- Observed by: North America
- Type: Cultural
- Significance: Celebrate and Recognize Botanic Gardens, Arboreta, and Public Gardens
- Celebrations: Over 600 member gardens throughout North America
- Date: Friday before Mother's Day (second Sunday in May)
- 2024 date: May 10
- 2025 date: May 9
- 2026 date: May 8
- 2027 date: May 7
- Frequency: annual

= National Public Gardens Day =

National Public Gardens Day, occurring annually on the Friday before Mother's Day, is a day to promote awareness of botanic gardens, arboreta, zoos, historic gardens, or any of North America's public gardens. The day was established by the American Public Gardens Association, a Pennsylvania non-profit organization that supports, resources and promotes public gardens in North America.

==Activities==
Members of the American Public Gardens Association celebrated National Public Gardens Day beginning in 2009 with activities that varied by garden. The Atlanta Botanical Garden invited visitors to bring flowers so that they could be put into arrangements for patients and their families at Children's Hospital The Desert Botanical Garden in Phoenix, Arizona, asked visitors to pledge to conserve water, displaying 400 five-gallon water containers that pledgers could adopt. National spokesperson Paul James visited media gardens, speaking with the public and media about the role public gardens play in the local community.
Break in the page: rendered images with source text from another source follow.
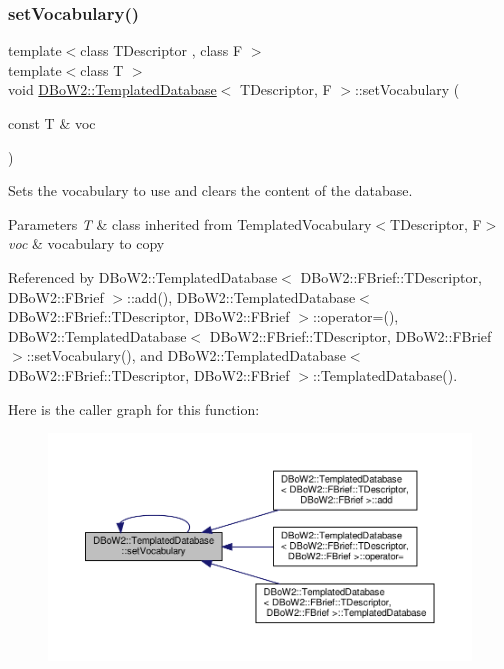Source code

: \subsubsection{\texorpdfstring{set\+Vocabulary()}{setVocabulary()}\hspace{0.1cm}{\footnotesize\ttfamily [1/2]}}
{\footnotesize\ttfamily template$<$class T\+Descriptor , class F $>$ \\
template$<$class T $>$ \\
void \hyperlink{classDBoW2_1_1TemplatedDatabase}{D\+Bo\+W2\+::\+Templated\+Database}$<$ T\+Descriptor, F $>$\+::set\+Vocabulary (\begin{DoxyParamCaption}\item[{const T \&}]{voc }\end{DoxyParamCaption})\hspace{0.3cm}{\ttfamily [inline]}}

Sets the vocabulary to use and clears the content of the database. 
\begin{DoxyParams}{Parameters}
{\em T} & class inherited from Templated\+Vocabulary$<$\+T\+Descriptor, F$>$ \\
\hline
{\em voc} & vocabulary to copy \\
\hline
\end{DoxyParams}


Referenced by D\+Bo\+W2\+::\+Templated\+Database$<$ D\+Bo\+W2\+::\+F\+Brief\+::\+T\+Descriptor, D\+Bo\+W2\+::\+F\+Brief $>$\+::add(), D\+Bo\+W2\+::\+Templated\+Database$<$ D\+Bo\+W2\+::\+F\+Brief\+::\+T\+Descriptor, D\+Bo\+W2\+::\+F\+Brief $>$\+::operator=(), D\+Bo\+W2\+::\+Templated\+Database$<$ D\+Bo\+W2\+::\+F\+Brief\+::\+T\+Descriptor, D\+Bo\+W2\+::\+F\+Brief $>$\+::set\+Vocabulary(), and D\+Bo\+W2\+::\+Templated\+Database$<$ D\+Bo\+W2\+::\+F\+Brief\+::\+T\+Descriptor, D\+Bo\+W2\+::\+F\+Brief $>$\+::\+Templated\+Database().

Here is the caller graph for this function\+:\nopagebreak
\begin{figure}[H]
\begin{center}
\leavevmode
\includegraphics[width=350pt]{classDBoW2_1_1TemplatedDatabase_a7d282bfdd4a6883b282fc71d0fd5dcb4_icgraph}
\end{center}
\end{figure}
\mbox{\label{classDBoW2_1_1TemplatedDatabase_aaf1d0ecfdab16ff0609386e2638e76b6}}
In 2010, Senator Dick Durbin of Illinois spoke on the floor of the U.S. Senate about the importance of recognizing National Public Gardens Day, listing the US Botanic Garden and gardens in Illinois as examples.

==History==
Created in 2009, in partnership with sponsor, Rain Bird, as a way to increase public awareness of the educational resources public gardens provide to local communities, National Public Gardens Day was adopted by the members of the American Public Gardens Association, to highlight programs such as plant conservation, water conservation, the preservation of green spaces, and home gardening.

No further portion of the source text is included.